Large language models (LLMs) demonstrate impressive reasoning abilities, but translating reasoning into actions in the real world remains challenging. In particular, it remains unclear how to complete a given task provably within a minimum number of interactions with the external environment, e.g., through an internal mechanism of reasoning. To this end, we propose a principled framework with provable regret guarantees to orchestrate reasoning and acting, which we call ``reason for future, act for now" (\texttt{RAFA}). Specifically, we design a prompt template for reasoning that learns from the memory buffer and plans a future trajectory over a long horizon (``reason for future"). At each step, the LLM agent takes the initial action of the planned trajectory (``act for now"), stores the collected feedback in the memory buffer, and reinvokes the reasoning routine to replan the future trajectory from the new state. The key idea is to cast reasoning in LLMs as learning and planning in Bayesian adaptive Markov decision processes (MDPs). Correspondingly, we prompt LLMs to form an updated posterior of the unknown environment from the memory buffer (learning) and generate an optimal trajectory for multiple future steps that maximizes a value function (planning). The learning and planning subroutines are performed in an "in-context" manner to emulate the actor-critic update for MDPs. Our theoretical analysis proves that the novel combination of long-term reasoning and short-term acting achieves a $\sqrt{T}$ regret. In particular, the regret bound highlights an intriguing interplay between the prior knowledge obtained through pretraining and the uncertainty reduction achieved by reasoning and acting. Our empirical validation shows that it outperforms various existing frameworks and achieves nearly perfect scores on a few benchmarks.

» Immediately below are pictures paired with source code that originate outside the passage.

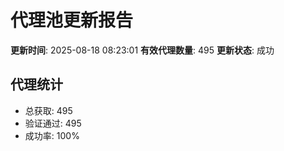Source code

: # 代理池更新报告

**更新时间**: 2025-08-18 08:23:01
**有效代理数量**: 495
**更新状态**:  成功

## 代理统计
- 总获取: 495
- 验证通过: 495
- 成功率: 100%
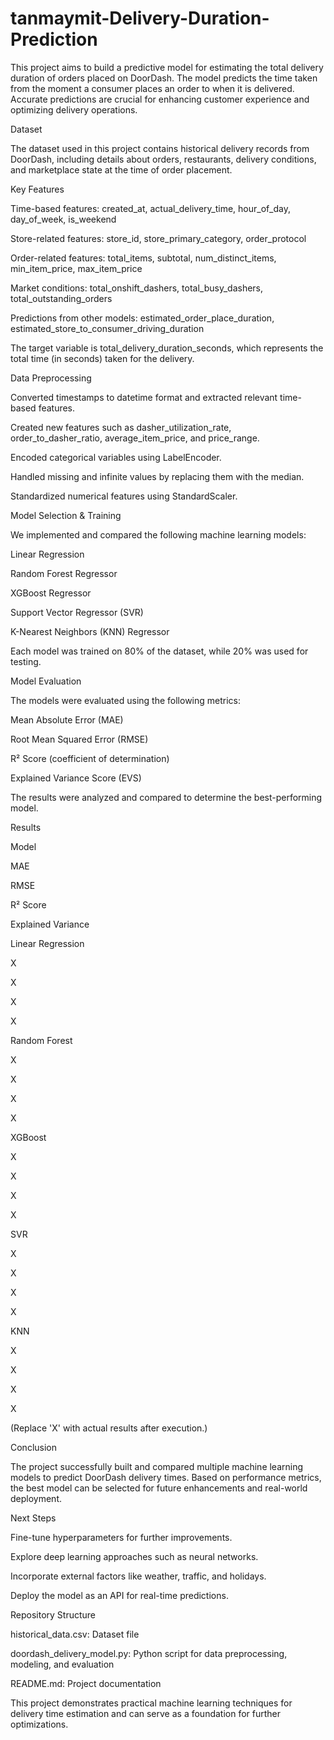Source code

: # tanmaymit-Delivery-Duration-Prediction
This project aims to build a predictive model for estimating the total delivery duration of orders placed on DoorDash. The model predicts the time taken from the moment a consumer places an order to when it is delivered. Accurate predictions are crucial for enhancing customer experience and optimizing delivery operations.

Dataset

The dataset used in this project contains historical delivery records from DoorDash, including details about orders, restaurants, delivery conditions, and marketplace state at the time of order placement.

Key Features

Time-based features: created_at, actual_delivery_time, hour_of_day, day_of_week, is_weekend

Store-related features: store_id, store_primary_category, order_protocol

Order-related features: total_items, subtotal, num_distinct_items, min_item_price, max_item_price

Market conditions: total_onshift_dashers, total_busy_dashers, total_outstanding_orders

Predictions from other models: estimated_order_place_duration, estimated_store_to_consumer_driving_duration

The target variable is total_delivery_duration_seconds, which represents the total time (in seconds) taken for the delivery.

Data Preprocessing

Converted timestamps to datetime format and extracted relevant time-based features.

Created new features such as dasher_utilization_rate, order_to_dasher_ratio, average_item_price, and price_range.

Encoded categorical variables using LabelEncoder.

Handled missing and infinite values by replacing them with the median.

Standardized numerical features using StandardScaler.

Model Selection & Training

We implemented and compared the following machine learning models:

Linear Regression

Random Forest Regressor

XGBoost Regressor

Support Vector Regressor (SVR)

K-Nearest Neighbors (KNN) Regressor

Each model was trained on 80% of the dataset, while 20% was used for testing.

Model Evaluation

The models were evaluated using the following metrics:

Mean Absolute Error (MAE)

Root Mean Squared Error (RMSE)

R² Score (coefficient of determination)

Explained Variance Score (EVS)

The results were analyzed and compared to determine the best-performing model.

Results

Model

MAE

RMSE

R² Score

Explained Variance

Linear Regression

X

X

X

X

Random Forest

X

X

X

X

XGBoost

X

X

X

X

SVR

X

X

X

X

KNN

X

X

X

X

(Replace 'X' with actual results after execution.)

Conclusion

The project successfully built and compared multiple machine learning models to predict DoorDash delivery times. Based on performance metrics, the best model can be selected for future enhancements and real-world deployment.

Next Steps

Fine-tune hyperparameters for further improvements.

Explore deep learning approaches such as neural networks.

Incorporate external factors like weather, traffic, and holidays.

Deploy the model as an API for real-time predictions.

Repository Structure

historical_data.csv: Dataset file

doordash_delivery_model.py: Python script for data preprocessing, modeling, and evaluation

README.md: Project documentation

This project demonstrates practical machine learning techniques for delivery time estimation and can serve as a foundation for further optimizations.

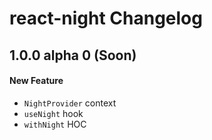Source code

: # react-night Changelog

## 1.0.0 alpha 0 (Soon)

#### New Feature

- `NightProvider` context
- `useNight` hook
- `withNight` HOC
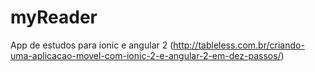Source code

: # myReader
App de estudos para ionic e angular 2 (http://tableless.com.br/criando-uma-aplicacao-movel-com-ionic-2-e-angular-2-em-dez-passos/)
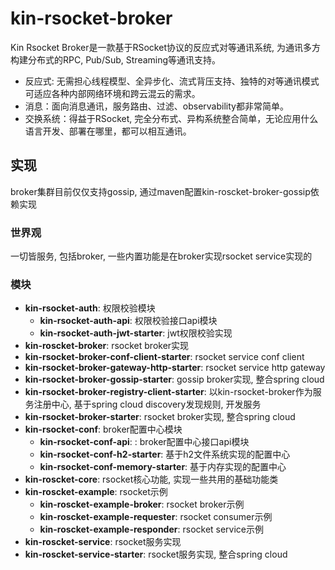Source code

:# **kin-rsocket-broker**

Kin Rsocket Broker是一款基于RSocket协议的反应式对等通讯系统, 为通讯多方构建分布式的RPC, Pub/Sub, Streaming等通讯支持。

* 反应式: 无需担心线程模型、全异步化、流式背压支持、独特的对等通讯模式可适应各种内部网络环境和跨云混云的需求。
* 消息：面向消息通讯，服务路由、过滤、observability都非常简单。
* 交换系统：得益于RSocket, 完全分布式、异构系统整合简单，无论应用什么语言开发、部署在哪里，都可以相互通讯。

## **实现**
broker集群目前仅仅支持gossip, 通过maven配置kin-roscket-broker-gossip依赖实现

### **世界观**

一切皆服务, 包括broker, 一些内置功能是在broker实现rsocket service实现的

### **模块**
* **kin-rsocket-auth**: 权限校验模块
  * **kin-rsocket-auth-api**: 权限校验接口api模块
  * **kin-rsocket-auth-jwt-starter**: jwt权限校验实现
* **kin-roscket-broker**: rsocket broker实现
* **kin-rsocket-broker-conf-client-starter**: rsocket service conf client
* **kin-rsocket-broker-gateway-http-starter**: rsocket service http gateway
* **kin-rsocket-broker-gossip-starter**: gossip broker实现, 整合spring cloud
* **kin-rsocket-broker-registry-client-starter**: 以kin-rsocket-broker作为服务注册中心, 基于spring cloud discovery发现规则, 开发服务
* **kin-rsocket-broker-starter**: rsocket broker实现, 整合spring cloud
* **kin-rsocket-conf**: broker配置中心模块
  * **kin-rsocket-conf-api**: : broker配置中心接口api模块
  * **kin-rsocket-conf-h2-starter**: 基于h2文件系统实现的配置中心
  * **kin-rsocket-conf-memory-starter**: 基于内存实现的配置中心
* **kin-roscket-core**: rsocket核心功能, 实现一些共用的基础功能类
* **kin-roscket-example**: rsocket示例
  * **kin-roscket-example-broker**: rsocket broker示例
  * **kin-roscket-example-requester**: rsocket consumer示例
  * **kin-roscket-example-responder**: rsocket service示例
* **kin-roscket-service**: rsocket服务实现
* **kin-roscket-service-starter**: rsocket服务实现, 整合spring cloud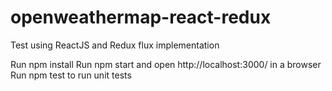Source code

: # openweathermap-react-redux

Test using ReactJS and Redux flux implementation

Run npm install
Run npm start and open http://localhost:3000/ in a browser
Run npm test to run unit tests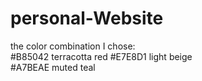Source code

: # personal-Website

the color combination I chose:    
#B85042   terracotta red
#E7E8D1   light beige   
#A7BEAE   muted teal

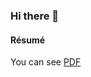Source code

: ### Hi there 👋
#### Résumé

You can see [PDF](https://github.com/prabha1729/Airport-Info/blob/master/README.md)

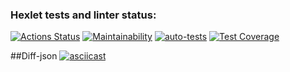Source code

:### Hexlet tests and linter status:
[![Actions Status](https://github.com/Vladimir3110/python-project-50/actions/workflows/hexlet-check.yml/badge.svg)](https://github.com/Vladimir3110/python-project-50/actions)  [![Maintainability](https://api.codeclimate.com/v1/badges/ec816e4a62081b73ea3b/maintainability)](https://codeclimate.com/github/Vladimir3110/python-project-50/maintainability) [![auto-tests](https://github.com/Vladimir3110/python-project-50/actions/workflows/pyci.yml/badge.svg)](https://github.com/Vladimir3110/python-project-50/actions/workflows/pyci.yml) [![Test Coverage](https://api.codeclimate.com/v1/badges/ec816e4a62081b73ea3b/test_coverage)](https://codeclimate.com/github/Vladimir3110/python-project-50/test_coverage)

##Diff-json
[![asciicast](https://asciinema.org/a/662805.svg)](https://asciinema.org/a/662805)
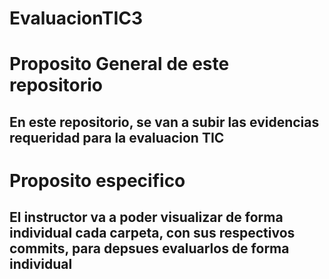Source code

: # EvaluacionTIC3

# Proposito General de este repositorio

## En este repositorio, se van a subir las evidencias requeridad para la evaluacion TIC

# Proposito especifico

## El instructor va a poder visualizar de forma individual cada carpeta, con sus respectivos commits, para depsues evaluarlos de forma individual
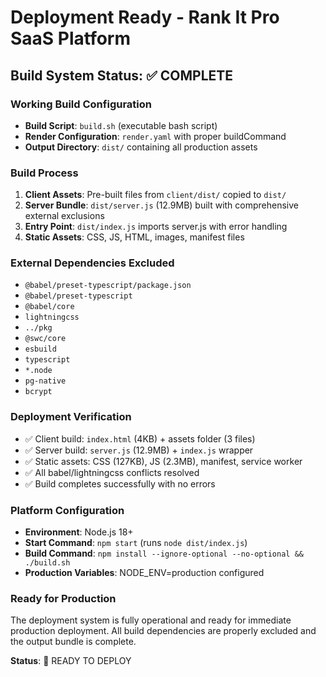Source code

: # Deployment Ready - Rank It Pro SaaS Platform

## Build System Status: ✅ COMPLETE

### Working Build Configuration
- **Build Script**: `build.sh` (executable bash script)
- **Render Configuration**: `render.yaml` with proper buildCommand
- **Output Directory**: `dist/` containing all production assets

### Build Process
1. **Client Assets**: Pre-built files from `client/dist/` copied to `dist/`
2. **Server Bundle**: `dist/server.js` (12.9MB) built with comprehensive external exclusions
3. **Entry Point**: `dist/index.js` imports server.js with error handling
4. **Static Assets**: CSS, JS, HTML, images, manifest files

### External Dependencies Excluded
- `@babel/preset-typescript/package.json`
- `@babel/preset-typescript`
- `@babel/core`
- `lightningcss`
- `../pkg`
- `@swc/core`
- `esbuild`
- `typescript`
- `*.node`
- `pg-native`
- `bcrypt`

### Deployment Verification
- ✅ Client build: `index.html` (4KB) + assets folder (3 files)
- ✅ Server build: `server.js` (12.9MB) + `index.js` wrapper
- ✅ Static assets: CSS (127KB), JS (2.3MB), manifest, service worker
- ✅ All babel/lightningcss conflicts resolved
- ✅ Build completes successfully with no errors

### Platform Configuration
- **Environment**: Node.js 18+
- **Start Command**: `npm start` (runs `node dist/index.js`)
- **Build Command**: `npm install --ignore-optional --no-optional && ./build.sh`
- **Production Variables**: NODE_ENV=production configured

### Ready for Production
The deployment system is fully operational and ready for immediate production deployment. All build dependencies are properly excluded and the output bundle is complete.

**Status**: 🚀 READY TO DEPLOY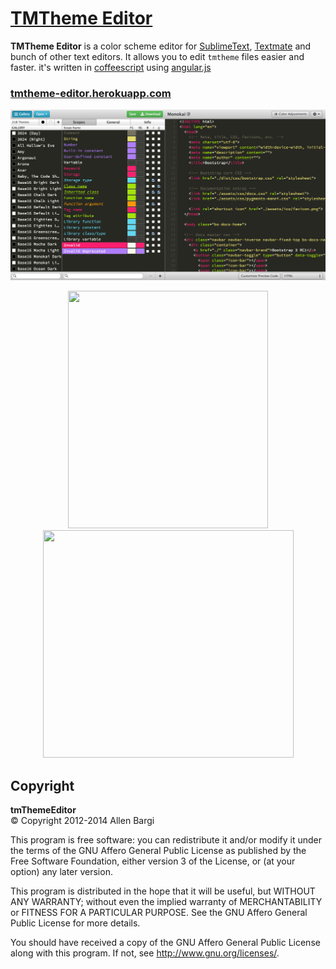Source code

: 
# [TMTheme Editor](http://tmtheme-editor.herokuapp.com/)

**TMTheme Editor** is a color scheme editor for [SublimeText](http://www.sublimetext.com/), 
[Textmate](http://macromates.com/) and bunch of other text editors.
It allows you to edit `tmtheme` files easier and faster. it's written in [coffeescript](http://coffeescript.org/) 
using [angular.js](angularjs.org)

### [tmtheme-editor.herokuapp.com](http://tmtheme-editor.herokuapp.com/)

![TmTheme Editor Screenshot](public/images/screenshots/tmte-screenshot.png)

<p align="center">
<img src="https://raw.github.com/aziz/tmTheme-Editor/master/public/images/screenshots/tte-color-adjustments.png" width="320" height="380">
<img src="https://raw.github.com/aziz/tmTheme-Editor/master/public/images/screenshots/tte-edit-popover.png" width="401" height="364">
</p>

## Copyright
**tmThemeEditor**  
&copy; Copyright 2012-2014 Allen Bargi

This program is free software: you can redistribute it and/or modify
it under the terms of the GNU Affero General Public License as
published by the Free Software Foundation, either version 3 of the
License, or (at your option) any later version.

This program is distributed in the hope that it will be useful,
but WITHOUT ANY WARRANTY; without even the implied warranty of
MERCHANTABILITY or FITNESS FOR A PARTICULAR PURPOSE.  See the
GNU Affero General Public License for more details.

You should have received a copy of the GNU Affero General Public License
along with this program.  If not, see <http://www.gnu.org/licenses/>.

翻译：大型语言模型（LLMs）展现出令人印象深刻的推理能力，但将推理转化为现实世界中的行动仍具挑战性。特别是，如何通过内部推理机制，在与外部环境的最小交互次数内可证明地完成给定任务仍不明确。为此，我们提出了一个具有可证明遗憾保证的规范框架来协调推理与行动，称之为“为未来推理，为当下行动”（\texttt{RAFA}）。具体而言，我们设计了一个推理提示模板，该模板从记忆缓冲区中学习，并规划长期未来轨迹（“为未来推理”）。在每个步骤中，LLM代理执行规划轨迹的初始动作（“为当下行动”），将收集到的反馈存储在记忆缓冲区中，并重新调用推理程序从新状态重新规划未来轨迹。关键思想是将LLM中的推理建模为贝叶斯自适应马尔可夫决策过程（MDPs）中的学习与规划。相应地，我们引导LLM从记忆缓冲区中形成未知环境的更新后验（学习），并生成最大化价值函数的多步最优未来轨迹（规划）。学习与规划子程序以“上下文内”方式执行，以模拟MDPs的演员-评论家更新。我们的理论分析证明，长期推理与短期行动的新颖组合实现了$\sqrt{T}$的遗憾。特别地，遗憾界突显了预训练获得的先验知识与通过推理和行动实现的不确定性减少之间的有趣相互作用。我们的实证验证表明，该框架优于多种现有框架，并在若干基准测试中实现了近乎完美的分数。